• [AIM OF THE EXERCISE]: Write out all the entries below without any change.

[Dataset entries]
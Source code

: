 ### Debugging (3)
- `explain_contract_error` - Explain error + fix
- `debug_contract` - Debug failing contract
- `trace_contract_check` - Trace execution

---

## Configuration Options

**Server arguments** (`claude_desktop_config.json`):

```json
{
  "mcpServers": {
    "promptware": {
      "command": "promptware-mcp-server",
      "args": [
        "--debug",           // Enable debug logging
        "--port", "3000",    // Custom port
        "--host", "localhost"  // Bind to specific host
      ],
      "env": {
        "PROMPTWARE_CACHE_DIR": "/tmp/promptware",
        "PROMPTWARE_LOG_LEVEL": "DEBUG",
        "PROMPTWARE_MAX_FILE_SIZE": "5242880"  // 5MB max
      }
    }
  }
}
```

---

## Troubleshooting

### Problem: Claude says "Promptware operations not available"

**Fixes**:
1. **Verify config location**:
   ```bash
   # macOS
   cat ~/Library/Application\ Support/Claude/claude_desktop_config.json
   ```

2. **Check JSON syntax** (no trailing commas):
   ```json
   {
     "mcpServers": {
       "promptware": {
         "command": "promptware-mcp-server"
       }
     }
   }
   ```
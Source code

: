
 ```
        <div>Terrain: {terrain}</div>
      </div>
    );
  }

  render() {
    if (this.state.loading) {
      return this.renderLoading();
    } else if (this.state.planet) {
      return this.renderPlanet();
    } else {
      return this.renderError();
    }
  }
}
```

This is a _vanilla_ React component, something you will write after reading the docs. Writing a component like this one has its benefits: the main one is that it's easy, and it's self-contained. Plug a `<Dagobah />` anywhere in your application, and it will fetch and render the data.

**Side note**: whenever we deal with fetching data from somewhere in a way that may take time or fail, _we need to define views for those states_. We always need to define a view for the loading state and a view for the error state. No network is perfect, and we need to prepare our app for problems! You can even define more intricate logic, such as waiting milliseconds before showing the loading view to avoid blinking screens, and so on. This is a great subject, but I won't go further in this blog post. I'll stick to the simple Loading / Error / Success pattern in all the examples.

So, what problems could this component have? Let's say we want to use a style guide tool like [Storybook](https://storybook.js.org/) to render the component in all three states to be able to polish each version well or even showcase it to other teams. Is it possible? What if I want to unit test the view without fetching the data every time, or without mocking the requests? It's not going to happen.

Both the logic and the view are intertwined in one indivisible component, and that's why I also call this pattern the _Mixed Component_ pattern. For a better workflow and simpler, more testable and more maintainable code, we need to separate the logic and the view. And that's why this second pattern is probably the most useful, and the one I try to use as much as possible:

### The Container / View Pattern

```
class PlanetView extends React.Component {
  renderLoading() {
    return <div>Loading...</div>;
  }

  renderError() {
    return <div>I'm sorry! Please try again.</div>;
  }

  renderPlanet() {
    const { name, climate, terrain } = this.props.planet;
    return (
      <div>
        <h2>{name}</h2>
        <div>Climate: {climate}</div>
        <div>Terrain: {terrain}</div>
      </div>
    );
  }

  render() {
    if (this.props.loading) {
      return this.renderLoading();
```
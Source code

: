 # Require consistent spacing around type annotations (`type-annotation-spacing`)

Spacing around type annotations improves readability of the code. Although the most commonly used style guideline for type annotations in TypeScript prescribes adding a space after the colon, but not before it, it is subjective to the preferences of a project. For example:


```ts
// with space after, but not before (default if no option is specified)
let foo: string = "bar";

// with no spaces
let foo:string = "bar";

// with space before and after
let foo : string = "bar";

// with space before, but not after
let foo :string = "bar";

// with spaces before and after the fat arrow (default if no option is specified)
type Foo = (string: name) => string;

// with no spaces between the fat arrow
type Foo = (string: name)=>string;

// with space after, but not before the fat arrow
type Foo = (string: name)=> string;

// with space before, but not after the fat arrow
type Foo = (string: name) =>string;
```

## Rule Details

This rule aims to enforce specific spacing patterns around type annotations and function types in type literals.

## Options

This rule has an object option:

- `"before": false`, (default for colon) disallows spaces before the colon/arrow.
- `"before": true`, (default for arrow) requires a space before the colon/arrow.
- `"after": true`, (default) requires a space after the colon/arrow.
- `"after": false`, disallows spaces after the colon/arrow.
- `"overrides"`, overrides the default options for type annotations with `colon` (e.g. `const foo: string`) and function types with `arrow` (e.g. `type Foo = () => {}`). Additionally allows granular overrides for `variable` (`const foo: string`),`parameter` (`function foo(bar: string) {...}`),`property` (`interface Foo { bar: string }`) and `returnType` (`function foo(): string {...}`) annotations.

• [FINISHED TASK]:
Source code

: ### Debugging (3)
- `explain_contract_error` - Explain error + fix
- `debug_contract` - Debug failing contract
- `trace_contract_check` - Trace execution

---

## Configuration Options

**Server arguments** (`claude_desktop_config.json`):

```json
{
  "mcpServers": {
    "promptware": {
      "command": "promptware-mcp-server",
      "args": [
        "--debug",           // Enable debug logging
        "--port", "3000",    // Custom port
        "--host", "localhost"  // Bind to specific host
      ],
      "env": {
        "PROMPTWARE_CACHE_DIR": "/tmp/promptware",
        "PROMPTWARE_LOG_LEVEL": "DEBUG",
        "PROMPTWARE_MAX_FILE_SIZE": "5242880"  // 5MB max
      }
    }
  }
}
```

---

## Troubleshooting

### Problem: Claude says "Promptware operations not available"

**Fixes**:
1. **Verify config location**:
   ```bash
   # macOS
   cat ~/Library/Application\ Support/Claude/claude_desktop_config.json
   ```

2. **Check JSON syntax** (no trailing commas):
   ```json
   {
     "mcpServers": {
       "promptware": {
         "command": "promptware-mcp-server"
       }
     }
   }
   ```
Source code

:
 ```
        <div>Terrain: {terrain}</div>
      </div>
    );
  }

  render() {
    if (this.state.loading) {
      return this.renderLoading();
    } else if (this.state.planet) {
      return this.renderPlanet();
    } else {
      return this.renderError();
    }
  }
}
```

This is a _vanilla_ React component, something you will write after reading the docs. Writing a component like this one has its benefits: the main one is that it's easy, and it's self-contained. Plug a `<Dagobah />` anywhere in your application, and it will fetch and render the data.

**Side note**: whenever we deal with fetching data from somewhere in a way that may take time or fail, _we need to define views for those states_. We always need to define a view for the loading state and a view for the error state. No network is perfect, and we need to prepare our app for problems! You can even define more intricate logic, such as waiting milliseconds before showing the loading view to avoid blinking screens, and so on. This is a great subject, but I won't go further in this blog post. I'll stick to the simple Loading / Error / Success pattern in all the examples.

So, what problems could this component have? Let's say we want to use a style guide tool like [Storybook](https://storybook.js.org/) to render the component in all three states to be able to polish each version well or even showcase it to other teams. Is it possible? What if I want to unit test the view without fetching the data every time, or without mocking the requests? It's not going to happen.

Both the logic and the view are intertwined in one indivisible component, and that's why I also call this pattern the _Mixed Component_ pattern. For a better workflow and simpler, more testable and more maintainable code, we need to separate the logic and the view. And that's why this second pattern is probably the most useful, and the one I try to use as much as possible:

### The Container / View Pattern

```
class PlanetView extends React.Component {
  renderLoading() {
    return <div>Loading...</div>;
  }

  renderError() {
    return <div>I'm sorry! Please try again.</div>;
  }

  renderPlanet() {
    const { name, climate, terrain } = this.props.planet;
    return (
      <div>
        <h2>{name}</h2>
        <div>Climate: {climate}</div>
        <div>Terrain: {terrain}</div>
      </div>
    );
  }

  render() {
    if (this.props.loading) {
      return this.renderLoading();
```
Source code

: # Require consistent spacing around type annotations (`type-annotation-spacing`)

Spacing around type annotations improves readability of the code. Although the most commonly used style guideline for type annotations in TypeScript prescribes adding a space after the colon, but not before it, it is subjective to the preferences of a project. For example:


```ts
// with space after, but not before (default if no option is specified)
let foo: string = "bar";

// with no spaces
let foo:string = "bar";

// with space before and after
let foo : string = "bar";

// with space before, but not after
let foo :string = "bar";

// with spaces before and after the fat arrow (default if no option is specified)
type Foo = (string: name) => string;

// with no spaces between the fat arrow
type Foo = (string: name)=>string;

// with space after, but not before the fat arrow
type Foo = (string: name)=> string;

// with space before, but not after the fat arrow
type Foo = (string: name) =>string;
```

## Rule Details

This rule aims to enforce specific spacing patterns around type annotations and function types in type literals.

## Options

This rule has an object option:

- `"before": false`, (default for colon) disallows spaces before the colon/arrow.
- `"before": true`, (default for arrow) requires a space before the colon/arrow.
- `"after": true`, (default) requires a space after the colon/arrow.
- `"after": false`, disallows spaces after the colon/arrow.
- `"overrides"`, overrides the default options for type annotations with `colon` (e.g. `const foo: string`) and function types with `arrow` (e.g. `type Foo = () => {}`). Additionally allows granular overrides for `variable` (`const foo: string`),`parameter` (`function foo(bar: string) {...}`),`property` (`interface Foo { bar: string }`) and `returnType` (`function foo(): string {...}`) annotations.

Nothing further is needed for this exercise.